» **Requirement**
Search the material for the string "itsvg", then show every line where it turns up.

» **Materials provided**
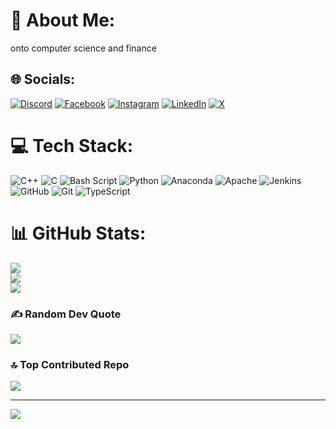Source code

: # 💫 About Me:
onto computer science and finance


## 🌐 Socials:
[![Discord](https://img.shields.io/badge/Discord-%237289DA.svg?logo=discord&logoColor=white)](https://discord.gg/@nischal0x01) [![Facebook](https://img.shields.io/badge/Facebook-%231877F2.svg?logo=Facebook&logoColor=white)](https://facebook.com/@nischal0x01) [![Instagram](https://img.shields.io/badge/Instagram-%23E4405F.svg?logo=Instagram&logoColor=white)](https://instagram.com/@nischal0x01) [![LinkedIn](https://img.shields.io/badge/LinkedIn-%230077B5.svg?logo=linkedin&logoColor=white)](https://linkedin.com/in/@nischal0x01)  [![X](https://img.shields.io/badge/X-black.svg?logo=X&logoColor=white)](https://x.com/@nischal0x01) 

# 💻 Tech Stack:
![C++](https://img.shields.io/badge/c++-%2300599C.svg?style=for-the-badge&logo=c%2B%2B&logoColor=white) ![C](https://img.shields.io/badge/c-%2300599C.svg?style=for-the-badge&logo=c&logoColor=white) ![Bash Script](https://img.shields.io/badge/bash_script-%23121011.svg?style=for-the-badge&logo=gnu-bash&logoColor=white) ![Python](https://img.shields.io/badge/python-3670A0?style=for-the-badge&logo=python&logoColor=ffdd54) ![Anaconda](https://img.shields.io/badge/Anaconda-%2344A833.svg?style=for-the-badge&logo=anaconda&logoColor=white) ![Apache](https://img.shields.io/badge/apache-%23D42029.svg?style=for-the-badge&logo=apache&logoColor=white) ![Jenkins](https://img.shields.io/badge/jenkins-%232C5263.svg?style=for-the-badge&logo=jenkins&logoColor=white) ![GitHub](https://img.shields.io/badge/github-%23121011.svg?style=for-the-badge&logo=github&logoColor=white) ![Git](https://img.shields.io/badge/git-%23F05033.svg?style=for-the-badge&logo=git&logoColor=white) ![TypeScript](https://img.shields.io/badge/typescript-%23007ACC.svg?style=for-the-badge&logo=typescript&logoColor=white)
# 📊 GitHub Stats:
![](https://github-readme-stats.vercel.app/api?username=nischal0x01&theme=dark&hide_border=false&include_all_commits=true&count_private=true)<br/>
![](https://github-readme-streak-stats.herokuapp.com/?user=nischal0x01&theme=dark&hide_border=false)<br/>
![](https://github-readme-stats.vercel.app/api/top-langs/?username=nischal0x01&theme=dark&hide_border=false&include_all_commits=true&count_private=true&layout=compact)

### ✍️ Random Dev Quote
![](https://quotes-github-readme.vercel.app/api?type=horizontal&theme=radical)

### 🔝 Top Contributed Repo
![](https://github-contributor-stats.vercel.app/api?username=nischal0x01&limit=5&theme=dark&combine_all_yearly_contributions=true)

---
[![](https://visitcount.itsvg.in/api?id=nischal0x01&icon=0&color=0)](https://visitcount.itsvg.in)

<!-- Proudly created with GPRM ( https://gprm.itsvg.in ) -->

» **Reply**
[![](https://visitcount.itsvg.in/api?id=nischal0x01&icon=0&color=0)](https://visitcount.itsvg.in)
<!-- Proudly created with GPRM ( https://gprm.itsvg.in ) -->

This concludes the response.